Exercise description =>
Line by line, please look for the word "Access" in the following records, then copy each line you find it in.

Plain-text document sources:

[Start of Attachment]

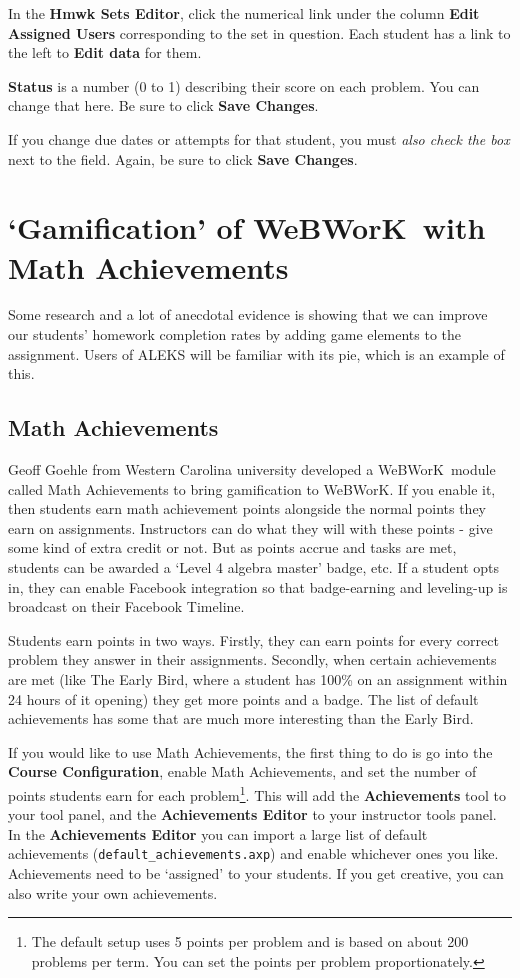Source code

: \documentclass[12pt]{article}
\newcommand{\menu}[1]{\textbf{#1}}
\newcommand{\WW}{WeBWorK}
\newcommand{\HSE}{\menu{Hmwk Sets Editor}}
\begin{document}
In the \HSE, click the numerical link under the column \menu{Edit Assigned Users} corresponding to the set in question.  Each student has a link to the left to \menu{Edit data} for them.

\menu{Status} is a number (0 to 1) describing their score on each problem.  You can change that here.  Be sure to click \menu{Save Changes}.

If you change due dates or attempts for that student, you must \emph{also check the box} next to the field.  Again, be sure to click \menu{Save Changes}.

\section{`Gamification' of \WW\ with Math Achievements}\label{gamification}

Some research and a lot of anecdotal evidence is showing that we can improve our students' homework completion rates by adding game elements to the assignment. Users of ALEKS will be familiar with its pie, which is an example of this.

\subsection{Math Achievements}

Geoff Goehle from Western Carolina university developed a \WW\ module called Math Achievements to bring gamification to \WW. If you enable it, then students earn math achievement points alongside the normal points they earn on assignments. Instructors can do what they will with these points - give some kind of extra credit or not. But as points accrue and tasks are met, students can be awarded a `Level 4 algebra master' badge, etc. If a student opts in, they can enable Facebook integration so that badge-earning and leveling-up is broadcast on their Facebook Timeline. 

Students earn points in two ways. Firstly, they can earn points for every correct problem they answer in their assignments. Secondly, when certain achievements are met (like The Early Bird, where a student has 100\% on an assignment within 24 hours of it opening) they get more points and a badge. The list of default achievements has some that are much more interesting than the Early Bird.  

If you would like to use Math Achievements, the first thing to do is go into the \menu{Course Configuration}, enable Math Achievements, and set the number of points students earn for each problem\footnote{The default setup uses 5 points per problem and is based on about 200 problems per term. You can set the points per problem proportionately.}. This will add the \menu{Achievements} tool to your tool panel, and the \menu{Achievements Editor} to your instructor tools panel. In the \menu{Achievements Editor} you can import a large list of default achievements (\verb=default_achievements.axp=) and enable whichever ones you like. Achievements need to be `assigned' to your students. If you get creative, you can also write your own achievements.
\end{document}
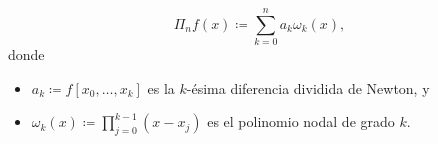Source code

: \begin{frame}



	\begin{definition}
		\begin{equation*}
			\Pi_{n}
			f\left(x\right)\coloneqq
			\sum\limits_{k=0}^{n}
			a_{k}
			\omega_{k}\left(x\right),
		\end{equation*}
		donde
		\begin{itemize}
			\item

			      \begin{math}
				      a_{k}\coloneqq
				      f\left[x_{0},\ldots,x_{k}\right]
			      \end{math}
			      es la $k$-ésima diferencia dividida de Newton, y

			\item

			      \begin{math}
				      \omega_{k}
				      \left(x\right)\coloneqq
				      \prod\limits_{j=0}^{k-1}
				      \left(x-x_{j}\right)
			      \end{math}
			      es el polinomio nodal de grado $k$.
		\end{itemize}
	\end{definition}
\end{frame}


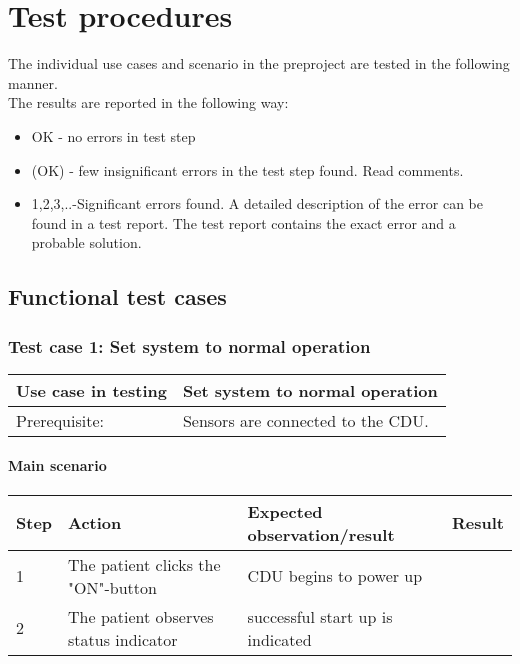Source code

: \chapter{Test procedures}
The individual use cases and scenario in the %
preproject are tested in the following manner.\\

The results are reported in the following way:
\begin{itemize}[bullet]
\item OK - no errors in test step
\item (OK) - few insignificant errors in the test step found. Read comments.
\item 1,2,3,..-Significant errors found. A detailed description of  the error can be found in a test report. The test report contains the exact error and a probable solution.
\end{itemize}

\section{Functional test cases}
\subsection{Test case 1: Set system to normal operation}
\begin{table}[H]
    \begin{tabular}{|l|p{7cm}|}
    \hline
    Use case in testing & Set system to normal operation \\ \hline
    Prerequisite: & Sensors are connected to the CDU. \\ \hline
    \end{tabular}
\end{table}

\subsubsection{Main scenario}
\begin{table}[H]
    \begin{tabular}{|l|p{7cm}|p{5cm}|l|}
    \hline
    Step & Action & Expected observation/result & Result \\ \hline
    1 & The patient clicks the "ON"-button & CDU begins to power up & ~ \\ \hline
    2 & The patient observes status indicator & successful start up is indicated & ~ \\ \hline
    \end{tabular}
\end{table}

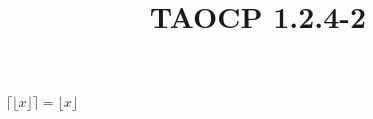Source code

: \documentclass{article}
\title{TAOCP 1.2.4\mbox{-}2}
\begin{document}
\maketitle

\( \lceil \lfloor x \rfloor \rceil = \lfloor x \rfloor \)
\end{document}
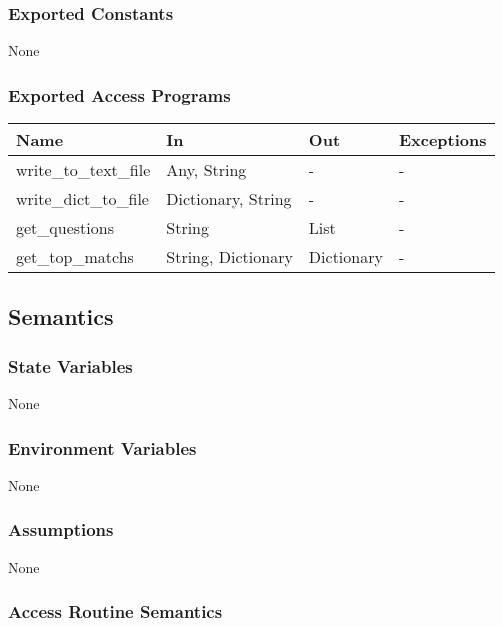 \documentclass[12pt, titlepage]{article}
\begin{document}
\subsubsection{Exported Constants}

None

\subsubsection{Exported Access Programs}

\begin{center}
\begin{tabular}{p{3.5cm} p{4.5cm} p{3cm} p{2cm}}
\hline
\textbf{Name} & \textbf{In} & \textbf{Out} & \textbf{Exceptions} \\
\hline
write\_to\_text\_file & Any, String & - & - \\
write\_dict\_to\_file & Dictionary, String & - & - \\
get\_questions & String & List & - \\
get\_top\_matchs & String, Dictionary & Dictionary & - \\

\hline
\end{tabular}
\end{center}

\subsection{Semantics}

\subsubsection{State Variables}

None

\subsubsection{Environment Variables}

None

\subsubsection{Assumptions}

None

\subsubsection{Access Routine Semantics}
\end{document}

[End of Attachment]

Written solution =>
\subsubsection{Exported Access Programs}
\subsubsection{Access Routine Semantics}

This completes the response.